DATASET EXCERPTS =

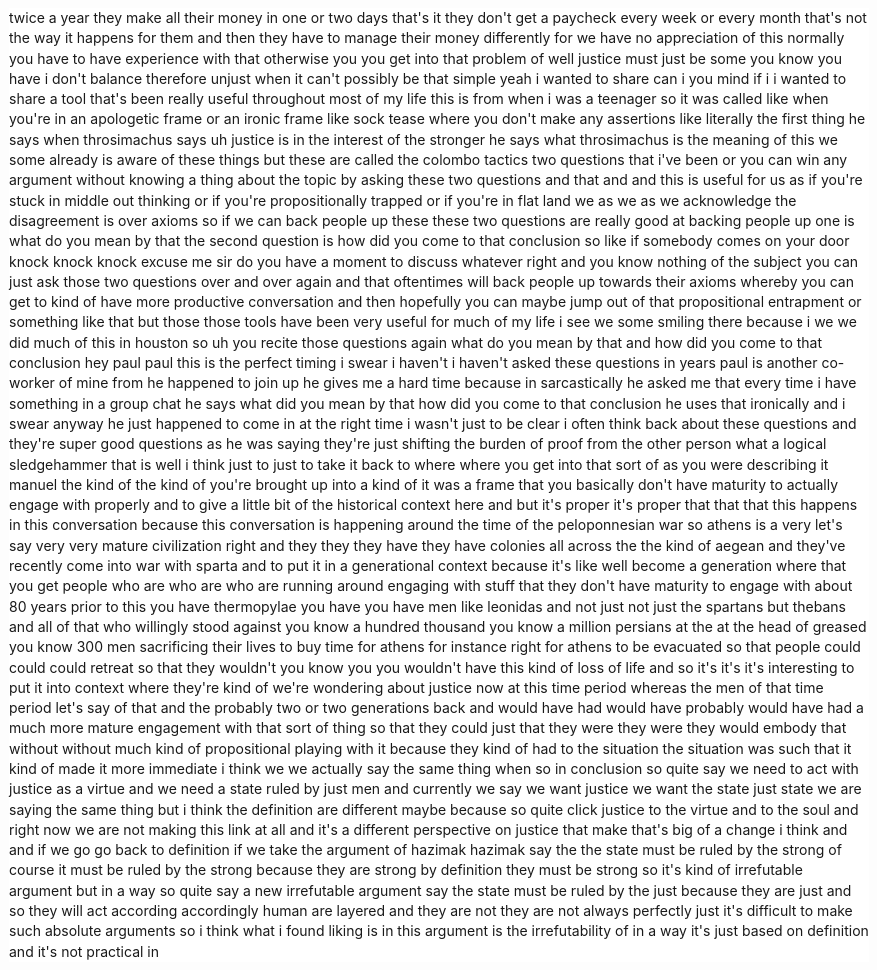 twice a year they make all their money in one or two days that's it they don't get a paycheck every week or every month that's not the way it happens for them and then they have to manage their money differently for we have no appreciation of this normally you have to have experience with that otherwise you you get into that problem of well justice must just be some you know you have i don't balance therefore unjust when it can't possibly be that simple yeah i wanted to share can i you mind if i i wanted to share a tool that's been really useful throughout most of my life this is from when i was a teenager so it was called like when you're in an apologetic frame or an ironic frame like sock tease where you don't make any assertions like literally the first thing he says when throsimachus says uh justice is in the interest of the stronger he says what throsimachus is the meaning of this we some already is aware of these things but these are called the colombo tactics two questions that i've been or you can win any argument without knowing a thing about the topic by asking these two questions and that and and this is useful for us as if you're stuck in middle out thinking or if you're propositionally trapped or if you're in flat land we as we as we acknowledge the disagreement is over axioms so if we can back people up these these two questions are really good at backing people up one is what do you mean by that the second question is how did you come to that conclusion so like if somebody comes on your door knock knock knock excuse me sir do you have a moment to discuss whatever right and you know nothing of the subject you can just ask those two questions over and over again and that oftentimes will back people up towards their axioms whereby you can get to kind of have more productive conversation and then hopefully you can maybe jump out of that propositional entrapment or something like that but those those tools have been very useful for much of my life i see we some smiling there because i we we did much of this in houston so uh you recite those questions again what do you mean by that and how did you come to that conclusion hey paul paul this is the perfect timing i swear i haven't i haven't asked these questions in years paul is another co-worker of mine from he happened to join up he gives me a hard time because in sarcastically he asked me that every time i have something in a group chat he says what did you mean by that how did you come to that conclusion he uses that ironically and i swear anyway he just happened to come in at the right time i wasn't just to be clear i often think back about these questions and they're super good questions as he was saying they're just shifting the burden of proof from the other person what a logical sledgehammer that is well i think just to just to take it back to where where you get into that sort of as you were describing it manuel the kind of the kind of you're brought up into a kind of it was a frame that you basically don't have maturity to actually engage with properly and to give a little bit of the historical context here and but it's proper it's proper that that that this happens in this conversation because this conversation is happening around the time of the peloponnesian war so athens is a very let's say very very mature civilization right and they they they have they have colonies all across the the kind of aegean and they've recently come into war with sparta and to put it in a generational context because it's like well become a generation where that you get people who are who are who are running around engaging with stuff that they don't have maturity to engage with about 80 years prior to this you have thermopylae you have you have men like leonidas and not just not just the spartans but thebans and all of that who willingly stood against you know a hundred thousand you know a million persians at the at the head of greased you know 300 men sacrificing their lives to buy time for athens for instance right for athens to be evacuated so that people could could could retreat so that they wouldn't you know you you wouldn't have this kind of loss of life and so it's it's it's interesting to put it into context where they're kind of we're wondering about justice now at this time period whereas the men of that time period let's say of that and the probably two or two generations back and would have had would have probably would have had a much more mature engagement with that sort of thing so that they could just that they were they were they would embody that without without much kind of propositional playing with it because they kind of had to the situation the situation was such that it kind of made it more immediate i think we we actually say the same thing when so in conclusion so quite say we need to act with justice as a virtue and we need a state ruled by just men and currently we say we want justice we want the state just state we are saying the same thing but i think the definition are different maybe because so quite click justice to the virtue and to the soul and right now we are not making this link at all and it's a different perspective on justice that make that's big of a change i think and and if we go go back to definition if we take the argument of hazimak hazimak say the the state must be ruled by the strong of course it must be ruled by the strong because they are strong by definition they must be strong so it's kind of irrefutable argument but in a way so quite say a new irrefutable argument say the state must be ruled by the just because they are just and so they will act according accordingly human are layered and they are not they are not always perfectly just it's difficult to make such absolute arguments so i think what i found liking is in this argument is the irrefutability of in a way it's just based on definition and it's not practical in
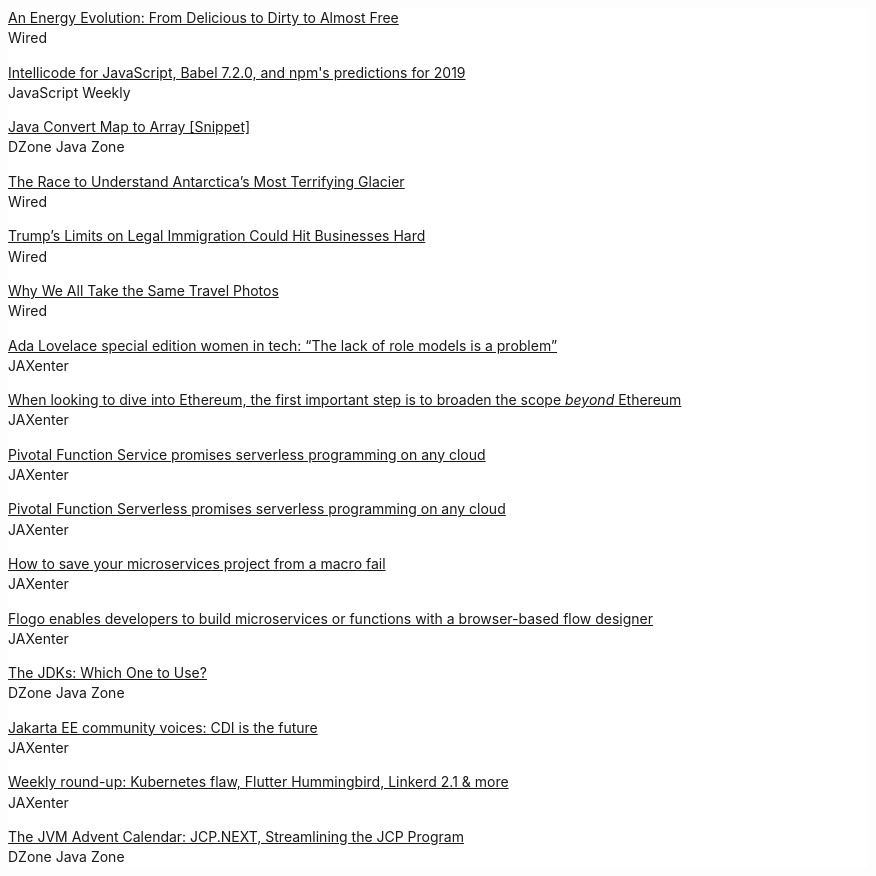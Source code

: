 [An Energy Evolution: From Delicious to Dirty to Almost Free](5c07e71fc2b2437de9ba946a)                         
Wired

[Intellicode for JavaScript, Babel 7.2.0, and npm's predictions for 2019](https://javascriptweekly.com/issues/415)                         
JavaScript Weekly

[Java Convert Map to Array [Snippet]](https://dzone.com/articles/2621022)                         
DZone Java Zone

[The Race to Understand Antarctica’s Most Terrifying Glacier](5bfddbb1fec8242d1ca662ae)                         
Wired

[Trump’s Limits on Legal Immigration Could Hit Businesses Hard](5c06cc7afa3dea2cee98ea36)                         
Wired

[Why We All Take the Same Travel Photos](5bfc4ca6a41e1d7983caf3a4)                         
Wired

[Ada Lovelace special edition women in tech: “The lack of role models is a problem”](https://jaxenter.com/ada-lovelace-special-diversity-tech-152956.html)                         
JAXenter

[When looking to dive into Ethereum, the first important step is to broaden the scope *beyond* Ethereum](https://jaxenter.com/blockchain-conferent-interview-petkanic-152938.html)                         
JAXenter

[Pivotal Function Service promises serverless programming on any cloud](https://jaxenter.com/pivotal-service-function-serverless-152941.html)                         
JAXenter

[Pivotal Function Serverless promises serverless programming on any cloud](https://jaxenter.com/pivotal-serverless-function-cloud-152941.html)                         
JAXenter

[How to save your microservices project from a macro fail](https://jaxenter.com/save-microservices-macro-fail-152931.html)                         
JAXenter

[Flogo enables developers to build microservices or functions with a browser-based flow designer](https://jaxenter.com/project-flogo-microservices-interview-ellis-152939.html)                         
JAXenter

[The JDKs: Which One to Use?](https://dzone.com/articles/2617515)                         
DZone Java Zone

[Jakarta EE community voices: CDI is the future](https://jaxenter.com/jakarta-ee-community-cdi-152615.html)                         
JAXenter

[Weekly round-up: Kubernetes flaw, Flutter Hummingbird, Linkerd 2.1 & more](https://jaxenter.com/weekly-roundup-jdk12-angular-kubernetes-152921.html)                         
JAXenter

[The JVM Advent Calendar: JCP.NEXT, Streamlining the JCP Program](https://dzone.com/articles/2621015)                         
DZone Java Zone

TASK GOAL = Repeat the material above exactly, so that every entry appears but no picture does.

TASK SOLUTION =
 twice a year they make all their money in one or two days that's it they don't get a paycheck every week or every month that's not the way it happens for them and then they have to manage their money differently for we have no appreciation of this normally you have to have experience with that otherwise you you get into that problem of well justice must just be some you know you have i don't balance therefore unjust when it can't possibly be that simple yeah i wanted to share can i you mind if i i wanted to share a tool that's been really useful throughout most of my life this is from when i was a teenager so it was called like when you're in an apologetic frame or an ironic frame like sock tease where you don't make any assertions like literally the first thing he says when throsimachus says uh justice is in the interest of the stronger he says what throsimachus is the meaning of this we some already is aware of these things but these are called the colombo tactics two questions that i've been or you can win any argument without knowing a thing about the topic by asking these two questions and that and and this is useful for us as if you're stuck in middle out thinking or if you're propositionally trapped or if you're in flat land we as we as we acknowledge the disagreement is over axioms so if we can back people up these these two questions are really good at backing people up one is what do you mean by that the second question is how did you come to that conclusion so like if somebody comes on your door knock knock knock excuse me sir do you have a moment to discuss whatever right and you know nothing of the subject you can just ask those two questions over and over again and that oftentimes will back people up towards their axioms whereby you can get to kind of have more productive conversation and then hopefully you can maybe jump out of that propositional entrapment or something like that but those those tools have been very useful for much of my life i see we some smiling there because i we we did much of this in houston so uh you recite those questions again what do you mean by that and how did you come to that conclusion hey paul paul this is the perfect timing i swear i haven't i haven't asked these questions in years paul is another co-worker of mine from he happened to join up he gives me a hard time because in sarcastically he asked me that every time i have something in a group chat he says what did you mean by that how did you come to that conclusion he uses that ironically and i swear anyway he just happened to come in at the right time i wasn't just to be clear i often think back about these questions and they're super good questions as he was saying they're just shifting the burden of proof from the other person what a logical sledgehammer that is well i think just to just to take it back to where where you get into that sort of as you were describing it manuel the kind of the kind of you're brought up into a kind of it was a frame that you basically don't have maturity to actually engage with properly and to give a little bit of the historical context here and but it's proper it's proper that that that this happens in this conversation because this conversation is happening around the time of the peloponnesian war so athens is a very let's say very very mature civilization right and they they they have they have colonies all across the the kind of aegean and they've recently come into war with sparta and to put it in a generational context because it's like well become a generation where that you get people who are who are who are running around engaging with stuff that they don't have maturity to engage with about 80 years prior to this you have thermopylae you have you have men like leonidas and not just not just the spartans but thebans and all of that who willingly stood against you know a hundred thousand you know a million persians at the at the head of greased you know 300 men sacrificing their lives to buy time for athens for instance right for athens to be evacuated so that people could could could retreat so that they wouldn't you know you you wouldn't have this kind of loss of life and so it's it's it's interesting to put it into context where they're kind of we're wondering about justice now at this time period whereas the men of that time period let's say of that and the probably two or two generations back and would have had would have probably would have had a much more mature engagement with that sort of thing so that they could just that they were they were they would embody that without without much kind of propositional playing with it because they kind of had to the situation the situation was such that it kind of made it more immediate i think we we actually say the same thing when so in conclusion so quite say we need to act with justice as a virtue and we need a state ruled by just men and currently we say we want justice we want the state just state we are saying the same thing but i think the definition are different maybe because so quite click justice to the virtue and to the soul and right now we are not making this link at all and it's a different perspective on justice that make that's big of a change i think and and if we go go back to definition if we take the argument of hazimak hazimak say the the state must be ruled by the strong of course it must be ruled by the strong because they are strong by definition they must be strong so it's kind of irrefutable argument but in a way so quite say a new irrefutable argument say the state must be ruled by the just because they are just and so they will act according accordingly human are layered and they are not they are not always perfectly just it's difficult to make such absolute arguments so i think what i found liking is in this argument is the irrefutability of in a way it's just based on definition and it's not practical in
Source code

: [An Energy Evolution: From Delicious to Dirty to Almost Free](5c07e71fc2b2437de9ba946a)                         
Wired

[Intellicode for JavaScript, Babel 7.2.0, and npm's predictions for 2019](https://javascriptweekly.com/issues/415)                         
JavaScript Weekly

[Java Convert Map to Array [Snippet]](https://dzone.com/articles/2621022)                         
DZone Java Zone

[The Race to Understand Antarctica’s Most Terrifying Glacier](5bfddbb1fec8242d1ca662ae)                         
Wired

[Trump’s Limits on Legal Immigration Could Hit Businesses Hard](5c06cc7afa3dea2cee98ea36)                         
Wired

[Why We All Take the Same Travel Photos](5bfc4ca6a41e1d7983caf3a4)                         
Wired

[Ada Lovelace special edition women in tech: “The lack of role models is a problem”](https://jaxenter.com/ada-lovelace-special-diversity-tech-152956.html)                         
JAXenter

[When looking to dive into Ethereum, the first important step is to broaden the scope *beyond* Ethereum](https://jaxenter.com/blockchain-conferent-interview-petkanic-152938.html)                         
JAXenter

[Pivotal Function Service promises serverless programming on any cloud](https://jaxenter.com/pivotal-service-function-serverless-152941.html)                         
JAXenter

[Pivotal Function Serverless promises serverless programming on any cloud](https://jaxenter.com/pivotal-serverless-function-cloud-152941.html)                         
JAXenter

[How to save your microservices project from a macro fail](https://jaxenter.com/save-microservices-macro-fail-152931.html)                         
JAXenter

[Flogo enables developers to build microservices or functions with a browser-based flow designer](https://jaxenter.com/project-flogo-microservices-interview-ellis-152939.html)                         
JAXenter

[The JDKs: Which One to Use?](https://dzone.com/articles/2617515)                         
DZone Java Zone

[Jakarta EE community voices: CDI is the future](https://jaxenter.com/jakarta-ee-community-cdi-152615.html)                         
JAXenter

[Weekly round-up: Kubernetes flaw, Flutter Hummingbird, Linkerd 2.1 & more](https://jaxenter.com/weekly-roundup-jdk12-angular-kubernetes-152921.html)                         
JAXenter

[The JVM Advent Calendar: JCP.NEXT, Streamlining the JCP Program](https://dzone.com/articles/2621015)                         
DZone Java Zone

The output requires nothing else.